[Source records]
/---
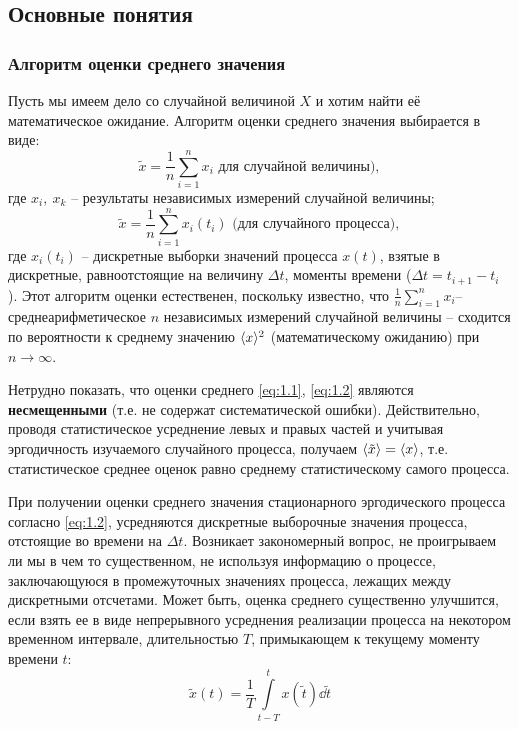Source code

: \subsection{Основные понятия}
\subsubsection{Алгоритм оценки среднего значения}%
\label{sec:algoritm_otsenki_srednego_znacheniia}
Пусть мы имеем дело со случайной величиной $X$ и хотим найти её математическое ожидание.
Алгоритм оценки среднего значения выбирается в виде:
\begin{equation}
\label{eq:1.1}
\tilde x = \frac{1}{n} \sum\limits_{i=1}^{n} x_i \text{ для случайной величины)},
\end{equation}
где $x_i,~x_k$ -- результаты независимых измерений случайной величины;
\begin{equation}
\label{eq:1.2}
\tilde x = \frac{1}{n} \sum\limits_{i=1}^{n} x_i(t_i) \text{ (для случайного процесса)},
\end{equation}
где $x_i(t_i)$ -- дискретные выборки значений процесса $x(t)$, взятые в дискретные,
равноотстоящие на величину $\Delta t$, моменты времени ($\Delta t = t_{i+1}-t_i$ ).
Этот алгоритм оценки естественен, поскольку известно, что $\frac{1}{n} \sum\limits_{i=1}^{n} x_i$-- среднеарифметическое $n$ независимых измерений случайной
величины -- сходится по вероятности к среднему значению $\langle x\rangle^2$ (математическому
ожиданию) при $n \to \infty $.

Нетрудно показать, что оценки среднего \eqref{eq:1.1}, \eqref{eq:1.2}  являются
\textbf{несмещенными} (т.е. не содержат систематической ошибки). Действительно, проводя
статистическое усреднение левых и правых частей и учитывая эргодичность изучаемого
случайного процесса, получаем $\langle\tilde x\rangle = \langle x\rangle$, т.е. статистическое среднее оценок равно среднему
статистическому самого процесса.

При получении оценки среднего значения стационарного эргодического процесса согласно 
\eqref{eq:1.2}, усредняются дискретные выборочные значения процесса, отстоящие во времени 
на $\Delta t$. Возникает закономерный вопрос, не проигрываем ли мы в чем то существенном,
не используя информацию о процессе, заключающуюся в промежуточных значениях процесса,
лежащих между дискретными отсчетами. Может быть, оценка среднего существенно улучшится,
если взять ее в виде непрерывного усреднения реализации процесса на некотором временном 
интервале, длительностью $T$, примыкающем к текущему моменту времени $t$:
\begin{equation}
\label{eq:1.3}
\tilde x(t) = \frac{1}{T} \int\limits_{t-T}^{t} x(\tilde t) \dd{\tilde t} 
\end{equation}

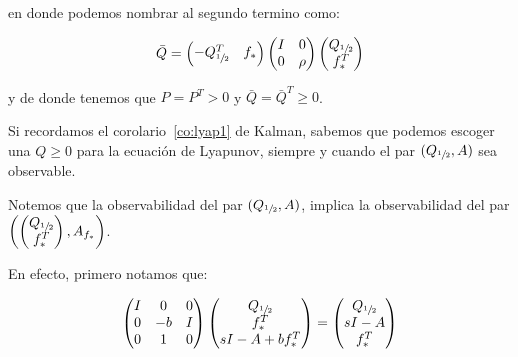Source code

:         en donde podemos nombrar al segundo termino como:

        \begin{equation*}
            \bar{Q} =
            \begin{pmatrix}
                -Q_{\sfrac{1}{2}}^T & f_*
            \end{pmatrix}
            \begin{pmatrix}
                I & 0 \\
                0 & \rho
            \end{pmatrix}
            \begin{pmatrix}
                Q_{\sfrac{1}{2}} \\
                f_*^T
            \end{pmatrix}
        \end{equation*}

        y de donde tenemos que $P = P^T > 0$ y $\bar{Q} = \bar{Q}^T \ge 0$.

        Si recordamos el corolario~\ref{co:lyap1} de Kalman, sabemos que podemos escoger una $Q \ge 0$ para la ecuación de Lyapunov, siempre y cuando el par $(Q_{\sfrac{1}{2}}, A)$ sea observable.

        Notemos que la observabilidad del par $(Q_{\sfrac{1}{2}}, A)$, implica la observabilidad del par $\left( \begin{pmatrix} Q_{\sfrac{1}{2}} \\ f_*^T \end{pmatrix} , A_{f_*} \right)$.

        En efecto, primero notamos que:

        \begin{equation}
            \begin{pmatrix}
                I & 0 & 0 \\
                0 & -b & I \\
                0 & 1 & 0
            \end{pmatrix}
            \begin{pmatrix}
                Q_{\sfrac{1}{2}} \\
                f_*^T \\
                sI - A + b f_*^T
            \end{pmatrix} =
            \begin{pmatrix}
                Q_{\sfrac{1}{2}} \\
                sI - A \\
                f_*^T
            \end{pmatrix}
        \end{equation}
\---
Whenever a picture appears, leave it out, and return every record exactly.

Source code

: \subsection{Основные понятия}
\subsubsection{Алгоритм оценки среднего значения}%
\label{sec:algoritm_otsenki_srednego_znacheniia}
Пусть мы имеем дело со случайной величиной $X$ и хотим найти её математическое ожидание.
Алгоритм оценки среднего значения выбирается в виде:
\begin{equation}
\label{eq:1.1}
\tilde x = \frac{1}{n} \sum\limits_{i=1}^{n} x_i \text{ для случайной величины)},
\end{equation}
где $x_i,~x_k$ -- результаты независимых измерений случайной величины;
\begin{equation}
\label{eq:1.2}
\tilde x = \frac{1}{n} \sum\limits_{i=1}^{n} x_i(t_i) \text{ (для случайного процесса)},
\end{equation}
где $x_i(t_i)$ -- дискретные выборки значений процесса $x(t)$, взятые в дискретные,
равноотстоящие на величину $\Delta t$, моменты времени ($\Delta t = t_{i+1}-t_i$ ).
Этот алгоритм оценки естественен, поскольку известно, что $\frac{1}{n} \sum\limits_{i=1}^{n} x_i$-- среднеарифметическое $n$ независимых измерений случайной
величины -- сходится по вероятности к среднему значению $\langle x\rangle^2$ (математическому
ожиданию) при $n \to \infty $.

Нетрудно показать, что оценки среднего \eqref{eq:1.1}, \eqref{eq:1.2}  являются
\textbf{несмещенными} (т.е. не содержат систематической ошибки). Действительно, проводя
статистическое усреднение левых и правых частей и учитывая эргодичность изучаемого
случайного процесса, получаем $\langle\tilde x\rangle = \langle x\rangle$, т.е. статистическое среднее оценок равно среднему
статистическому самого процесса.

При получении оценки среднего значения стационарного эргодического процесса согласно 
\eqref{eq:1.2}, усредняются дискретные выборочные значения процесса, отстоящие во времени 
на $\Delta t$. Возникает закономерный вопрос, не проигрываем ли мы в чем то существенном,
не используя информацию о процессе, заключающуюся в промежуточных значениях процесса,
лежащих между дискретными отсчетами. Может быть, оценка среднего существенно улучшится,
если взять ее в виде непрерывного усреднения реализации процесса на некотором временном 
интервале, длительностью $T$, примыкающем к текущему моменту времени $t$:
\begin{equation}
\label{eq:1.3}
\tilde x(t) = \frac{1}{T} \int\limits_{t-T}^{t} x(\tilde t) \dd{\tilde t} 
\end{equation}

Source code

:         en donde podemos nombrar al segundo termino como:

        \begin{equation*}
            \bar{Q} =
            \begin{pmatrix}
                -Q_{\sfrac{1}{2}}^T & f_*
            \end{pmatrix}
            \begin{pmatrix}
                I & 0 \\
                0 & \rho
            \end{pmatrix}
            \begin{pmatrix}
                Q_{\sfrac{1}{2}} \\
                f_*^T
            \end{pmatrix}
        \end{equation*}

        y de donde tenemos que $P = P^T > 0$ y $\bar{Q} = \bar{Q}^T \ge 0$.

        Si recordamos el corolario~\ref{co:lyap1} de Kalman, sabemos que podemos escoger una $Q \ge 0$ para la ecuación de Lyapunov, siempre y cuando el par $(Q_{\sfrac{1}{2}}, A)$ sea observable.

        Notemos que la observabilidad del par $(Q_{\sfrac{1}{2}}, A)$, implica la observabilidad del par $\left( \begin{pmatrix} Q_{\sfrac{1}{2}} \\ f_*^T \end{pmatrix} , A_{f_*} \right)$.

        En efecto, primero notamos que:

        \begin{equation}
            \begin{pmatrix}
                I & 0 & 0 \\
                0 & -b & I \\
                0 & 1 & 0
            \end{pmatrix}
            \begin{pmatrix}
                Q_{\sfrac{1}{2}} \\
                f_*^T \\
                sI - A + b f_*^T
            \end{pmatrix} =
            \begin{pmatrix}
                Q_{\sfrac{1}{2}} \\
                sI - A \\
                f_*^T
            \end{pmatrix}
        \end{equation}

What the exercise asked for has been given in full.